Balfour’s extracurricular picture is unusually specific for a state primary because so much is scheduled and published clearly.
The school’s music plan describes lunchtime clubs including Boomwhacker, Choir, Samba and Orchestra, with performance opportunities across the year. For pupils, that is not just “music is available”, it is regular rehearsal culture, teamwork, and the confidence that comes from public performance.
The club list includes early-morning options (for example basketball for Key Stage 2) and multiple after-school pathways. Examples include football and futsal academies, cricket, gymnastics, fencing, and cheerleading.

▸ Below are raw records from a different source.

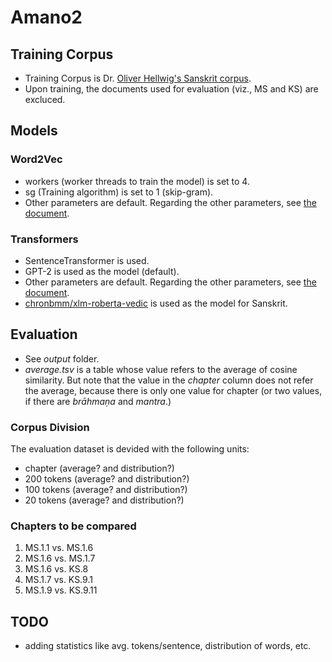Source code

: # Amano2
## Training Corpus
- Training Corpus is Dr. [Oliver Hellwig's Sanskrit corpus](https://github.com/OliverHellwig/sanskrit/tree/master/dcs/data/conllu/files).
- Upon training, the documents used for evaluation (viz., MS and KS) are excluced.

## Models
### Word2Vec
- workers (worker threads to train the model) is set to 4.
- sg (Training algorithm) is set to 1 (skip-gram).
- Other parameters are default. Regarding the other parameters, see [the document](https://radimrehurek.com/gensim/auto_examples/tutorials/run_word2vec.html).

### Transformers
- SentenceTransformer is used.
- GPT-2 is used as the model (default).
- Other parameters are default. Regarding the other parameters, see [the document](https://www.sbert.net/docs/package_reference/SentenceTransformer.html).
- [chronbmm/xlm-roberta-vedic](https://huggingface.co/chronbmm/xlm-roberta-vedic) is used as the model for Sanskrit.

## Evaluation
- See _output_ folder.
- _average.tsv_ is a table whose value refers to the average of cosine similarity. But note that the value in the _chapter_ column does not refer the average, because there is only one value for chapter (or two values, if there are _brāhmaṇa_ and _mantra_.)
### Corpus Division
The evaluation dataset is devided with the following units:
- chapter (average? and distribution?)
- 200 tokens (average? and distribution?)
- 100 tokens (average? and distribution?)
- 20 tokens (average? and distribution?)

### Chapters to be compared
1. MS.1.1 vs. MS.1.6 
2. MS.1.6 vs. MS.1.7 
3. MS.1.6 vs. KS.8 
4. MS.1.7 vs. KS.9.1
5. MS.1.9 vs. KS.9.11

## TODO
- adding statistics like avg. tokens/sentence, distribution of words, etc.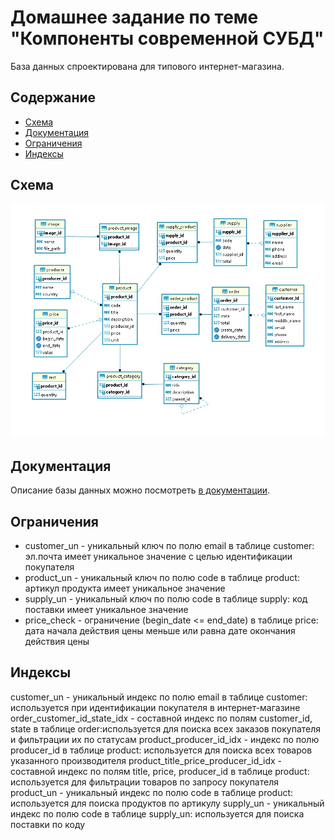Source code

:# Домашнее задание по теме "Компоненты современной СУБД"

База данных спроектирована для типового интернет-магазина.

## Содержание

* [Схема](#Схема)
* [Документация](#Документация)
* [Ограничения](#Ограничения)
* [Индексы](#Индексы)

## Схема

![Схема БД](db-schema.jpg)

## Документация

Описание базы данных можно посмотреть [в документации](https://github.com/eugeniyas/otus-databases/blob/main/L1HW1/documentation.pdf).

## Ограничения

* customer_un - уникальный ключ по полю email в таблице customer: эл.почта имеет уникальное значение с целью идентификации покупателя
* product_un - уникальный ключ по полю code в таблице product: артикул продукта имеет уникальное значение
* supply_un - уникальный ключ по полю code в таблице supply: код поставки имеет уникальное значение
* price_check - ограничение (begin_date <= end_date) в таблице price: дата начала действия цены меньше или равна дате окончания действия цены

## Индексы

customer_un - уникальный индекс по полю email в таблице customer: используется при идентификации покупателя в интернет-магазине
order_customer_id_state_idx - составной индекс по полям customer_id, state в таблице order:используется для поиска всех заказов покупателя и фильтрации их по статусам
product_producer_id_idx - индекс по полю producer_id в таблице product: используется для поиска всех товаров указанного производителя
product_title_price_producer_id_idx - составной индекс по полям title, price, producer_id в таблице product: используется для фильтрации товаров по запросу покупателя
product_un - уникальный индекс по полю code в таблице product: используется для поиска продуктов по артикулу
supply_un - уникальный индекс по полю code в таблице supply_un: используется для поиска поставки по коду
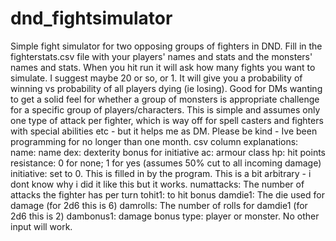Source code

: # dnd_fightsimulator
Simple fight simulator for two opposing groups of fighters in DND.
Fill in the fighterstats.csv file with your players' names and stats and the monsters' names and stats. When you hit run it will ask how many fights you want to simulate. I suggest maybe 20 or so, or 1. It will give you a probability of winning vs probability of all players dying (ie losing).
Good for DMs wanting to get a solid feel for whether a group of monsters is appropriate challenge for a specific group of players/characters.
This is simple and assumes only one type of attack per fighter, which is way off for spell casters and fighters with special abilities etc - but it helps me as DM.
Please be kind - Ive been programming for no longer than one month.
csv column explanations:
name: name
dex: dexterity bonus for initiative
ac: armour class
hp: hit points
resistance: 0 for none; 1 for yes (assumes 50% cut to all incoming damage)
initiative: set to 0. This is filled in by the program. This is a bit arbitrary - i dont know why i did it like this but it works.
numattacks: The number of attacks the fighter has per turn
tohit1: to hit bonus
damdie1: The die used for damage (for 2d6 this is 6)
damrolls: The number of rolls for damdie1 (for 2d6 this is 2)
dambonus1: damage bonus
type: player or monster. No other input will work.
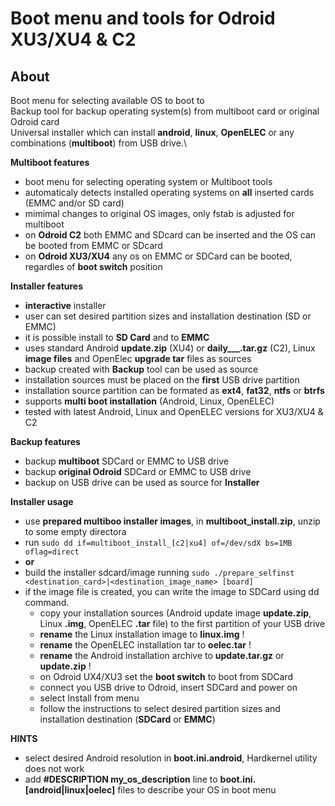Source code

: Boot menu and tools for Odroid XU3/XU4 & C2
===========================================

About
-----

Boot menu for selecting available OS to boot to\
Backup tool for backup operating system(s) from multiboot card or original Odroid card\
Universal installer which can install **android**, **linux**, **OpenELEC** or any combinations (**multiboot**) from USB drive.\

**Multiboot features**

- boot menu for selecting operating system or Multiboot tools
- automaticaly detects installed operating systems on **all** inserted cards (EMMC and/or SD card)
- mimimal changes to original OS images, only fstab is adjusted for multiboot
- on **Odroid C2** both EMMC and SDcard can be inserted and the OS can be booted from EMMC or SDcard
- on **Odroid XU3/XU4** any os on EMMC or SDCard can be booted, regardles of **boot switch** position


**Installer features**

- **interactive** installer
- user can set desired partition sizes and installation destination (SD or EMMC)
- it is possible install to **SD Card** and to **EMMC**
- uses standard Android **update.zip** (XU4) or **daily___.tar.gz** (C2), Linux **image files** and OpenElec **upgrade tar** files as sources
- backup created with **Backup** tool can be used as source
- installation sources must be placed on the **first** USB drive partition
- installation source partition can be formated as **ext4**, **fat32**, **ntfs** or **btrfs**
- supports **multi boot installation** (Android, Linux, OpenELEC)
- tested with latest Android, Linux and OpenELEC versions for XU3/XU4 & C2

**Backup features**

- backup **multiboot** SDCard or EMMC to USB drive
- backup **original Odroid** SDCard or EMMC to USB drive
- backup on USB drive can be used as source for **Installer**

**Installer usage**

- use **prepared multiboo installer images**, in **multiboot_install.zip**, unzip to some empty directora
- run `sudo dd if=multiboot_install_[c2|xu4] of=/dev/sdX bs=1MB oflag=direct`
- **or**
- build the installer sdcard/image running `sudo ./prepare_selfinst <destination_card>|<destination_image_name> [board]`
- if the image file is created, you can write the image to SDCard using dd command.
  - copy your installation sources (Android update image **update.zip**, Linux **.img**, OpenELEC **.tar** file) to the first partition of your USB drive
  - **rename** the Linux installation image to **linux.img** !
  - **rename** the OpenELEC installation tar to **oelec.tar** !
  - **rename** the Android installation archive to **update.tar.gz** or **update.zip** !
  - on Odroid UX4/XU3 set the **boot switch** to boot from SDCard
  - connect you USB drive to Odroid, insert SDCard and power on
  - select Install from menu
  - follow the instructions to select desired partition sizes and installation destination (**SDCard** or **EMMC**)

**HINTS**
- select desired Android resolution in **boot.ini.android**, Hardkernel utility does not work
- add **#DESCRIPTION my_os_description** line to **boot.ini.[android|linux|oelec]** files to describe your OS in boot menu
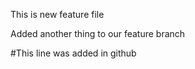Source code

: This is new feature file

Added another thing to our feature branch

#This line was added in github
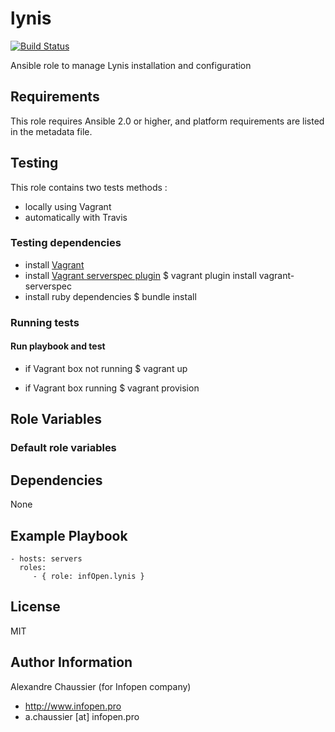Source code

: # lynis

[![Build Status](https://travis-ci.org/infOpen/ansible-role-lynis.svg?branch=master)](https://travis-ci.org/infOpen/ansible-role-lynis)

Ansible role to manage Lynis installation and configuration

## Requirements

This role requires Ansible 2.0 or higher,
and platform requirements are listed in the metadata file.

## Testing

This role contains two tests methods :
- locally using Vagrant
- automatically with Travis

### Testing dependencies
- install [Vagrant](https://www.vagrantup.com)
- install [Vagrant serverspec plugin](https://github.com/jvoorhis/vagrant-serverspec)
    $ vagrant plugin install vagrant-serverspec
- install ruby dependencies
    $ bundle install

### Running tests

#### Run playbook and test

- if Vagrant box not running
    $ vagrant up

- if Vagrant box running
    $ vagrant provision

## Role Variables

### Default role variables

## Dependencies

None

## Example Playbook

    - hosts: servers
      roles:
         - { role: infOpen.lynis }

## License

MIT

## Author Information

Alexandre Chaussier (for Infopen company)
- http://www.infopen.pro
- a.chaussier [at] infopen.pro

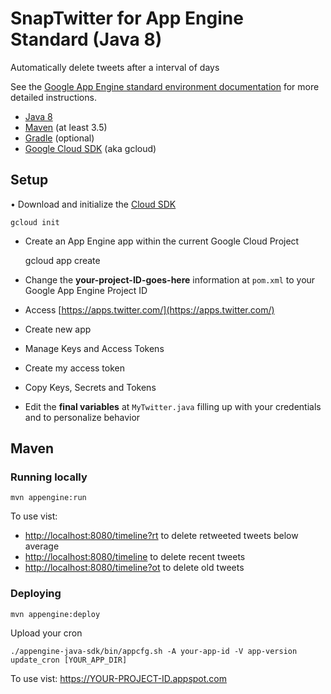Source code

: SnapTwitter for App Engine Standard (Java 8)
============================

Automatically delete tweets after a interval of days

See the [Google App Engine standard environment documentation][ae-docs] for more
detailed instructions.

[ae-docs]: https://cloud.google.com/appengine/docs/java/


* [Java 8](http://www.oracle.com/technetwork/java/javase/downloads/index.html)
* [Maven](https://maven.apache.org/download.cgi) (at least 3.5)
* [Gradle](https://gradle.org/gradle-download/) (optional)
* [Google Cloud SDK](https://cloud.google.com/sdk/) (aka gcloud)

## Setup

• Download and initialize the [Cloud SDK](https://cloud.google.com/sdk/)

    gcloud init

* Create an App Engine app within the current Google Cloud Project


    gcloud app create

* Change the **your-project-ID-goes-here** information at `pom.xml` to your Google App Engine Project ID

* Access [https://apps.twitter.com/](https://apps.twitter.com/)

* Create new app

* Manage Keys and Access Tokens

* Create my access token

* Copy Keys, Secrets and Tokens

* Edit the **final variables** at `MyTwitter.java` filling up with your credentials and to personalize behavior   

## Maven
### Running locally

    mvn appengine:run

To use vist: 
* [http://localhost:8080/timeline?rt](http://localhost:8080/timeline?rt) to delete retweeted tweets below average
* [http://localhost:8080/timeline](http://localhost:8080/timeline) to delete recent tweets
* [http://localhost:8080/timeline?ot](http://localhost:8080/timeline?ot) to delete old tweets

### Deploying

    mvn appengine:deploy

Upload your cron
    
    ./appengine-java-sdk/bin/appcfg.sh -A your-app-id -V app-version update_cron [YOUR_APP_DIR]

To use vist:  https://YOUR-PROJECT-ID.appspot.com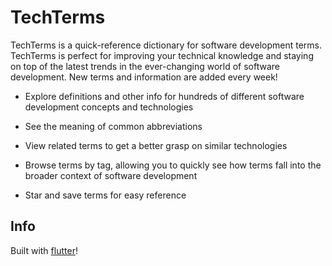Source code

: # TechTerms

TechTerms is a quick-reference dictionary for software development terms. TechTerms is perfect for improving your technical knowledge and staying on top of the latest trends in the ever-changing world of software development. New terms and information are added every week!

- Explore definitions and other info for hundreds of different software development concepts and technologies

- See the meaning of common abbreviations

- View related terms to get a better grasp on similar technologies

- Browse terms by tag, allowing you to quickly see how terms fall into the broader context of software development

- Star and save terms for easy reference

## Info

Built with [flutter](https://flutter.io/)!
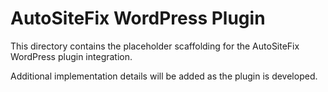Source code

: # AutoSiteFix WordPress Plugin

This directory contains the placeholder scaffolding for the AutoSiteFix WordPress plugin integration.

Additional implementation details will be added as the plugin is developed.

The implication for families is practical: there are credible options for both “burn energy after school” and “develop a skill over time”, without needing to leave the site immediately at pick-up.
The published list includes activities such as Silverbox Comic Club, animation, fashion club, Young Engineers, and MTech. These matter because they signal that enrichment is not limited to sport and performance; it also supports design, making and problem-solving.
The pupil parliament is set up to incorporate roles linked to school council-style work, eco activity, and rights-respecting focus, with elected class MPs. The benefit is that pupils practise leadership in a way that is age-appropriate but still real.
School hours are clearly set out. Key Stage 1 runs 8.50am to 3.15pm; Key Stage 2 runs 8.55am to 3.20pm.
Wraparound is available in multiple formats. Breakfast club runs from 7.30am, and there is after-school childcare provision, including a school-run option for Key Stage 1 until 5.30pm on Monday to Thursday during term time.
On travel, the school encourages sustainable options and references local safer-parking guidance. Parents should expect pick-up and drop-off pressure on surrounding streets, common for a large city primary, and plan routines accordingly.
Competition for places. With 259 applications for 90 Reception offers in the latest figures, this is not a “leave it late” school. Have a realistic Plan B and know your key dates.
Scale cuts both ways. A large, popular primary can offer breadth, but it can feel busy. Shyer children may need extra support early on to find their friendship group and routines.
Enrichment can create logistical pressure. The club menu is a plus, but it can also create a “packed week” culture. Some families will want to be deliberate about downtime.
Balfour Primary School combines above-England-average Key Stage 2 outcomes with an inclusive culture where pupil voice, outdoor learning, and structured enrichment are not optional extras. It suits families who want a high-performing state primary in central Brighton and who value a school that takes personal development seriously alongside academic fundamentals.
The limiting factor is admission. For families who secure a place, the day-to-day offer is broad, well-organised, and clearly communicated.
Balfour was graded Good at its most recent Ofsted inspection in December 2023. Results data also looks strong, with 78.67% reaching the expected standard in reading, writing and maths in 2024, above the England average of 62%.
Yes, it is oversubscribed in the latest available admissions figures. There were 259 applications for 90 Reception offers, which is close to three applications per place.
Applications are made through Brighton and Hove City Council as part of the coordinated admissions process, rather than directly to the school. Parents should review the council’s admissions guidance carefully and submit preferences on time.
For Brighton and Hove primary admissions, applications open on 1 September 2025 and close on 15 January 2026. Offers are released on 16 April 2026, and the acceptance deadline is 30 April 2026.
Yes. Breakfast club runs from 7.30am. After-school options include a school-run Key Stage 1 provision until 5.30pm on Monday to Thursday during term time, plus additional provider-led wraparound options.